#### Given data
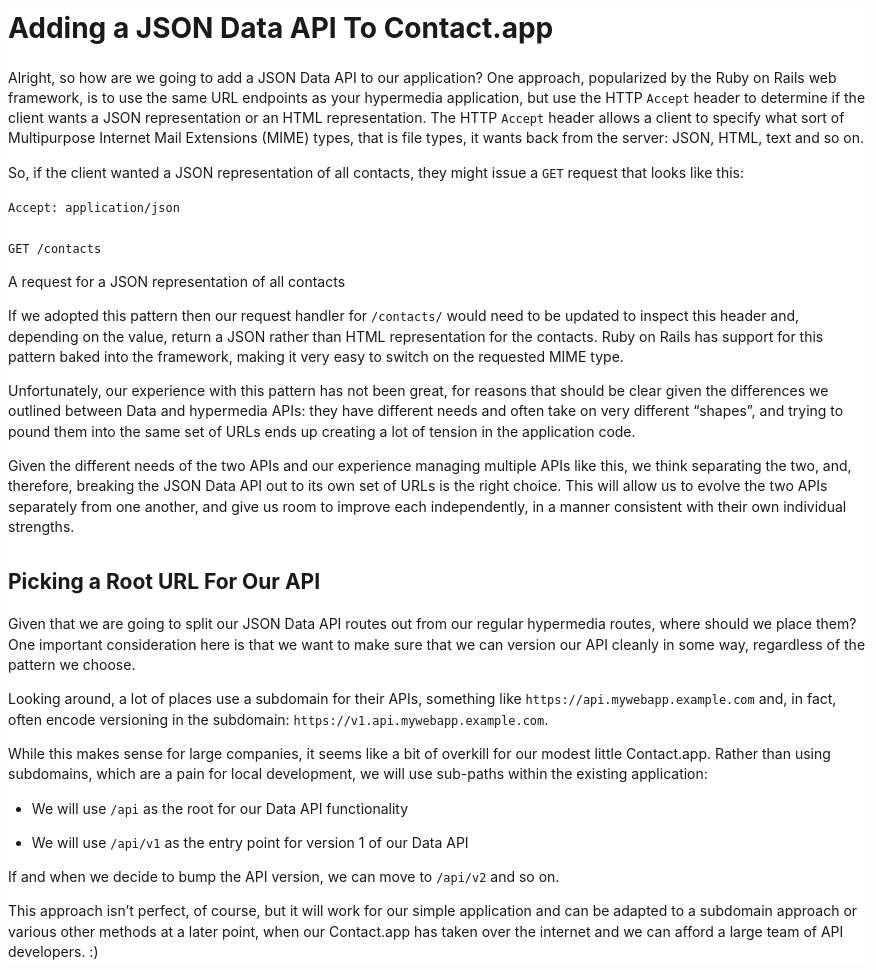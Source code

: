 # Adding a JSON Data API To Contact.app

Alright, so how are we going to add a JSON Data API to our application? One approach, popularized by the Ruby on Rails web framework, is to use the same URL endpoints as your hypermedia application, but use the HTTP `Accept` header to determine if the client wants a JSON representation or an HTML representation. The HTTP `Accept` header allows a client to specify what sort of Multipurpose Internet Mail Extensions (MIME) types, that is file types, it wants back from the server: JSON, HTML, text and so on.

So, if the client wanted a JSON representation of all contacts, they might issue a `GET` request that looks like this:

    Accept: application/json
    
    GET /contacts
    

A request for a JSON representation of all contacts

If we adopted this pattern then our request handler for `/contacts/` would need to be updated to inspect this header and, depending on the value, return a JSON rather than HTML representation for the contacts. Ruby on Rails has support for this pattern baked into the framework, making it very easy to switch on the requested MIME type.

Unfortunately, our experience with this pattern has not been great, for reasons that should be clear given the differences we outlined between Data and hypermedia APIs: they have different needs and often take on very different “shapes”, and trying to pound them into the same set of URLs ends up creating a lot of tension in the application code.

Given the different needs of the two APIs and our experience managing multiple APIs like this, we think separating the two, and, therefore, breaking the JSON Data API out to its own set of URLs is the right choice. This will allow us to evolve the two APIs separately from one another, and give us room to improve each independently, in a manner consistent with their own individual strengths.

## Picking a Root URL For Our API

Given that we are going to split our JSON Data API routes out from our regular hypermedia routes, where should we place them? One important consideration here is that we want to make sure that we can version our API cleanly in some way, regardless of the pattern we choose.

Looking around, a lot of places use a subdomain for their APIs, something like `https://api.mywebapp.example.com` and, in fact, often encode versioning in the subdomain: `https://v1.api.mywebapp.example.com`.

While this makes sense for large companies, it seems like a bit of overkill for our modest little Contact.app. Rather than using subdomains, which are a pain for local development, we will use sub-paths within the existing application:

*   We will use `/api` as the root for our Data API functionality
    
*   We will use `/api/v1` as the entry point for version 1 of our Data API
    

If and when we decide to bump the API version, we can move to `/api/v2` and so on.

This approach isn’t perfect, of course, but it will work for our simple application and can be adapted to a subdomain approach or various other methods at a later point, when our Contact.app has taken over the internet and we can afford a large team of API developers. :)
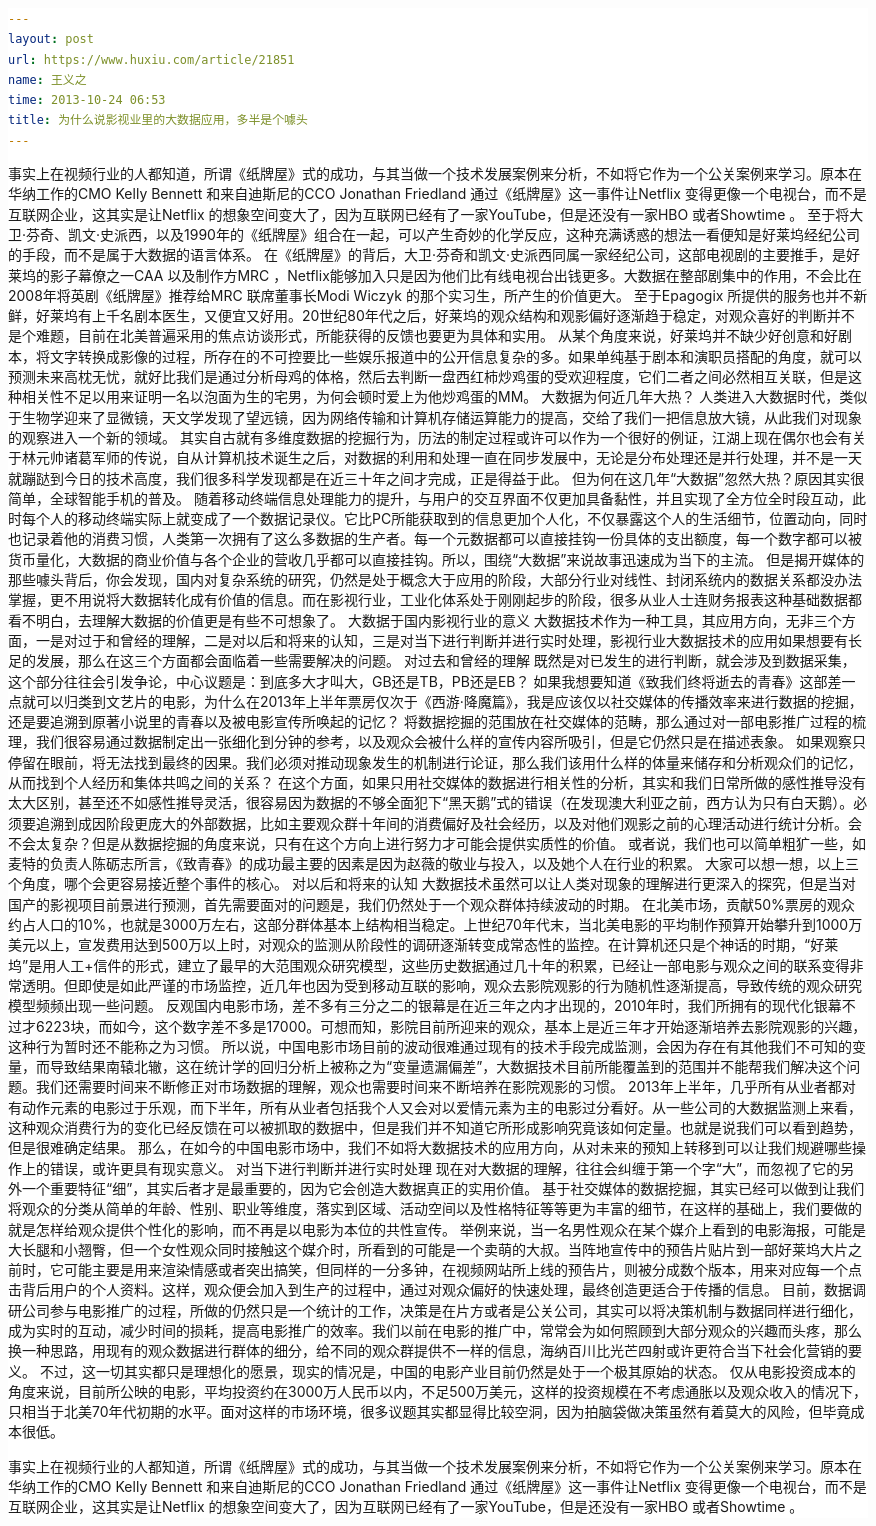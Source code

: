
 ```yaml
---
layout: post
url: https://www.huxiu.com/article/21851
name: 王义之
time: 2013-10-24 06:53
title: 为什么说影视业里的大数据应用，多半是个噱头
---
```

事实上在视频行业的人都知道，所谓《纸牌屋》式的成功，与其当做一个技术发展案例来分析，不如将它作为一个公关案例来学习。原本在华纳工作的CMO Kelly Bennett 和来自迪斯尼的CCO Jonathan Friedland 通过《纸牌屋》这一事件让Netflix 变得更像一个电视台，而不是互联网企业，这其实是让Netflix 的想象空间变大了，因为互联网已经有了一家YouTube，但是还没有一家HBO 或者Showtime 。 至于将大卫·芬奇、凯文·史派西，以及1990年的《纸牌屋》组合在一起，可以产生奇妙的化学反应，这种充满诱惑的想法一看便知是好莱坞经纪公司的手段，而不是属于大数据的语言体系。 在《纸牌屋》的背后，大卫·芬奇和凯文·史派西同属一家经纪公司，这部电视剧的主要推手，是好莱坞的影子幕僚之一CAA 以及制作方MRC ，Netflix能够加入只是因为他们比有线电视台出钱更多。大数据在整部剧集中的作用，不会比在2008年将英剧《纸牌屋》推荐给MRC 联席董事长Modi Wiczyk 的那个实习生，所产生的价值更大。 至于Epagogix 所提供的服务也并不新鲜，好莱坞有上千名剧本医生，又便宜又好用。20世纪80年代之后，好莱坞的观众结构和观影偏好逐渐趋于稳定，对观众喜好的判断并不是个难题，目前在北美普遍采用的焦点访谈形式，所能获得的反馈也要更为具体和实用。 从某个角度来说，好莱坞并不缺少好创意和好剧本，将文字转换成影像的过程，所存在的不可控要比一些娱乐报道中的公开信息复杂的多。如果单纯基于剧本和演职员搭配的角度，就可以预测未来高枕无忧，就好比我们是通过分析母鸡的体格，然后去判断一盘西红柿炒鸡蛋的受欢迎程度，它们二者之间必然相互关联，但是这种相关性不足以用来证明一名以泡面为生的宅男，为何会顿时爱上为他炒鸡蛋的MM。 大数据为何近几年大热？ 人类进入大数据时代，类似于生物学迎来了显微镜，天文学发现了望远镜，因为网络传输和计算机存储运算能力的提高，交给了我们一把信息放大镜，从此我们对现象的观察进入一个新的领域。 其实自古就有多维度数据的挖掘行为，历法的制定过程或许可以作为一个很好的例证，江湖上现在偶尔也会有关于林元帅诸葛军师的传说，自从计算机技术诞生之后，对数据的利用和处理一直在同步发展中，无论是分布处理还是并行处理，并不是一天就蹦跶到今日的技术高度，我们很多科学发现都是在近三十年之间才完成，正是得益于此。 但为何在这几年“大数据”忽然大热？原因其实很简单，全球智能手机的普及。 随着移动终端信息处理能力的提升，与用户的交互界面不仅更加具备黏性，并且实现了全方位全时段互动，此时每个人的移动终端实际上就变成了一个数据记录仪。它比PC所能获取到的信息更加个人化，不仅暴露这个人的生活细节，位置动向，同时也记录着他的消费习惯，人类第一次拥有了这么多数据的生产者。每一个元数据都可以直接挂钩一份具体的支出额度，每一个数字都可以被货币量化，大数据的商业价值与各个企业的营收几乎都可以直接挂钩。所以，围绕“大数据”来说故事迅速成为当下的主流。 但是揭开媒体的那些噱头背后，你会发现，国内对复杂系统的研究，仍然是处于概念大于应用的阶段，大部分行业对线性、封闭系统内的数据关系都没办法掌握，更不用说将大数据转化成有价值的信息。而在影视行业，工业化体系处于刚刚起步的阶段，很多从业人士连财务报表这种基础数据都看不明白，去理解大数据的价值更是有些不可想象了。 大数据于国内影视行业的意义 大数据技术作为一种工具，其应用方向，无非三个方面，一是对过于和曾经的理解，二是对以后和将来的认知，三是对当下进行判断并进行实时处理，影视行业大数据技术的应用如果想要有长足的发展，那么在这三个方面都会面临着一些需要解决的问题。 对过去和曾经的理解 既然是对已发生的进行判断，就会涉及到数据采集，这个部分往往会引发争论，中心议题是：到底多大才叫大，GB还是TB，PB还是EB？ 如果我想要知道《致我们终将逝去的青春》这部差一点就可以归类到文艺片的电影，为什么在2013年上半年票房仅次于《西游·降魔篇》，我是应该仅以社交媒体的传播效率来进行数据的挖掘，还是要追溯到原著小说里的青春以及被电影宣传所唤起的记忆？ 将数据挖掘的范围放在社交媒体的范畴，那么通过对一部电影推广过程的梳理，我们很容易通过数据制定出一张细化到分钟的参考，以及观众会被什么样的宣传内容所吸引，但是它仍然只是在描述表象。 如果观察只停留在眼前，将无法找到最终的因果。我们必须对推动现象发生的机制进行论证，那么我们该用什么样的体量来储存和分析观众们的记忆，从而找到个人经历和集体共鸣之间的关系？ 在这个方面，如果只用社交媒体的数据进行相关性的分析，其实和我们日常所做的感性推导没有太大区别，甚至还不如感性推导灵活，很容易因为数据的不够全面犯下“黑天鹅”式的错误（在发现澳大利亚之前，西方认为只有白天鹅）。必须要追溯到成因阶段更庞大的外部数据，比如主要观众群十年间的消费偏好及社会经历，以及对他们观影之前的心理活动进行统计分析。会不会太复杂？但是从数据挖掘的角度来说，只有在这个方向上进行努力才可能会提供实质性的价值。 或者说，我们也可以简单粗犷一些，如麦特的负责人陈砺志所言，《致青春》的成功最主要的因素是因为赵薇的敬业与投入，以及她个人在行业的积累。 大家可以想一想，以上三个角度，哪个会更容易接近整个事件的核心。 对以后和将来的认知 大数据技术虽然可以让人类对现象的理解进行更深入的探究，但是当对国产的影视项目前景进行预测，首先需要面对的问题是，我们仍然处于一个观众群体持续波动的时期。 在北美市场，贡献50%票房的观众约占人口的10%，也就是3000万左右，这部分群体基本上结构相当稳定。上世纪70年代末，当北美电影的平均制作预算开始攀升到1000万美元以上，宣发费用达到500万以上时，对观众的监测从阶段性的调研逐渐转变成常态性的监控。在计算机还只是个神话的时期，“好莱坞”是用人工+信件的形式，建立了最早的大范围观众研究模型，这些历史数据通过几十年的积累，已经让一部电影与观众之间的联系变得非常透明。但即使是如此严谨的市场监控，近几年也因为受到移动互联的影响，观众去影院观影的行为随机性逐渐提高，导致传统的观众研究模型频频出现一些问题。 反观国内电影市场，差不多有三分之二的银幕是在近三年之内才出现的，2010年时，我们所拥有的现代化银幕不过才6223块，而如今，这个数字差不多是17000。可想而知，影院目前所迎来的观众，基本上是近三年才开始逐渐培养去影院观影的兴趣，这种行为暂时还不能称之为习惯。 所以说，中国电影市场目前的波动很难通过现有的技术手段完成监测，会因为存在有其他我们不可知的变量，而导致结果南辕北辙，这在统计学的回归分析上被称之为“变量遗漏偏差”，大数据技术目前所能覆盖到的范围并不能帮我们解决这个问题。我们还需要时间来不断修正对市场数据的理解，观众也需要时间来不断培养在影院观影的习惯。 2013年上半年，几乎所有从业者都对有动作元素的电影过于乐观，而下半年，所有从业者包括我个人又会对以爱情元素为主的电影过分看好。从一些公司的大数据监测上来看，这种观众消费行为的变化已经反馈在可以被抓取的数据中，但是我们并不知道它所形成影响究竟该如何定量。也就是说我们可以看到趋势，但是很难确定结果。 那么，在如今的中国电影市场中，我们不如将大数据技术的应用方向，从对未来的预知上转移到可以让我们规避哪些操作上的错误，或许更具有现实意义。 对当下进行判断并进行实时处理 现在对大数据的理解，往往会纠缠于第一个字“大”，而忽视了它的另外一个重要特征“细”，其实后者才是最重要的，因为它会创造大数据真正的实用价值。 基于社交媒体的数据挖掘，其实已经可以做到让我们将观众的分类从简单的年龄、性别、职业等维度，落实到区域、活动空间以及性格特征等等更为丰富的细节，在这样的基础上，我们要做的就是怎样给观众提供个性化的影响，而不再是以电影为本位的共性宣传。 举例来说，当一名男性观众在某个媒介上看到的电影海报，可能是大长腿和小翘臀，但一个女性观众同时接触这个媒介时，所看到的可能是一个卖萌的大叔。当阵地宣传中的预告片贴片到一部好莱坞大片之前时，它可能主要是用来渲染情感或者突出搞笑，但同样的一分多钟，在视频网站所上线的预告片，则被分成数个版本，用来对应每一个点击背后用户的个人资料。这样，观众便会加入到生产的过程中，通过对观众偏好的快速处理，最终创造更适合于传播的信息。 目前，数据调研公司参与电影推广的过程，所做的仍然只是一个统计的工作，决策是在片方或者是公关公司，其实可以将决策机制与数据同样进行细化，成为实时的互动，减少时间的损耗，提高电影推广的效率。我们以前在电影的推广中，常常会为如何照顾到大部分观众的兴趣而头疼，那么换一种思路，用现有的观众数据进行群体的细分，给不同的观众群提供不一样的信息，海纳百川比光芒四射或许更符合当下社会化营销的要义。 不过，这一切其实都只是理想化的愿景，现实的情况是，中国的电影产业目前仍然是处于一个极其原始的状态。 仅从电影投资成本的角度来说，目前所公映的电影，平均投资约在3000万人民币以内，不足500万美元，这样的投资规模在不考虑通胀以及观众收入的情况下，只相当于北美70年代初期的水平。面对这样的市场环境，很多议题其实都显得比较空洞，因为拍脑袋做决策虽然有着莫大的风险，但毕竟成本很低。

事实上在视频行业的人都知道，所谓《纸牌屋》式的成功，与其当做一个技术发展案例来分析，不如将它作为一个公关案例来学习。原本在华纳工作的CMO Kelly Bennett 和来自迪斯尼的CCO Jonathan Friedland 通过《纸牌屋》这一事件让Netflix 变得更像一个电视台，而不是互联网企业，这其实是让Netflix 的想象空间变大了，因为互联网已经有了一家YouTube，但是还没有一家HBO 或者Showtime 。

#### What the task asks
Using the entries above, give the number of lines that carry the string "APIs", without anything else.

#### Exercise output
3